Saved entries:
>>

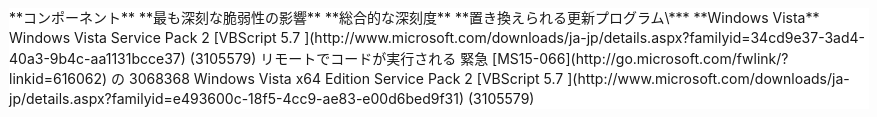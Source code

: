 </td>
<td style="border:1px solid black;">
**コンポーネント**

</td>
<td style="border:1px solid black;">
**最も深刻な脆弱性の影響**

</td>
<td style="border:1px solid black;">
**総合的な深刻度**

</td>
<td style="border:1px solid black;">
**置き換えられる更新プログラム\***

</td>
</tr>
<tr>
<td style="border:1px solid black;" colspan="5">
**Windows Vista**

</td>
</tr>
<tr>
<td style="border:1px solid black;">
Windows Vista Service Pack 2

</td>
<td style="border:1px solid black;">
[VBScript 5.7 ](http://www.microsoft.com/downloads/ja-jp/details.aspx?familyid=34cd9e37-3ad4-40a3-9b4c-aa1131bcce37)  
(3105579)

</td>
<td style="border:1px solid black;">
リモートでコードが実行される

</td>
<td style="border:1px solid black;">
緊急

</td>
<td style="border:1px solid black;">
[MS15-066](http://go.microsoft.com/fwlink/?linkid=616062) の 3068368

</td>
</tr>
<tr>
<td style="border:1px solid black;">
Windows Vista x64 Edition Service Pack 2

</td>
<td style="border:1px solid black;">
[VBScript 5.7 ](http://www.microsoft.com/downloads/ja-jp/details.aspx?familyid=e493600c-18f5-4cc9-ae83-e00d6bed9f31)  
(3105579)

<<

◆ WHAT TO PRODUCE
Check every line of the entries above, and copy those that carry the string "Pack".

◆ REPLY
Windows Vista Service Pack 2
Windows Vista x64 Edition Service Pack 2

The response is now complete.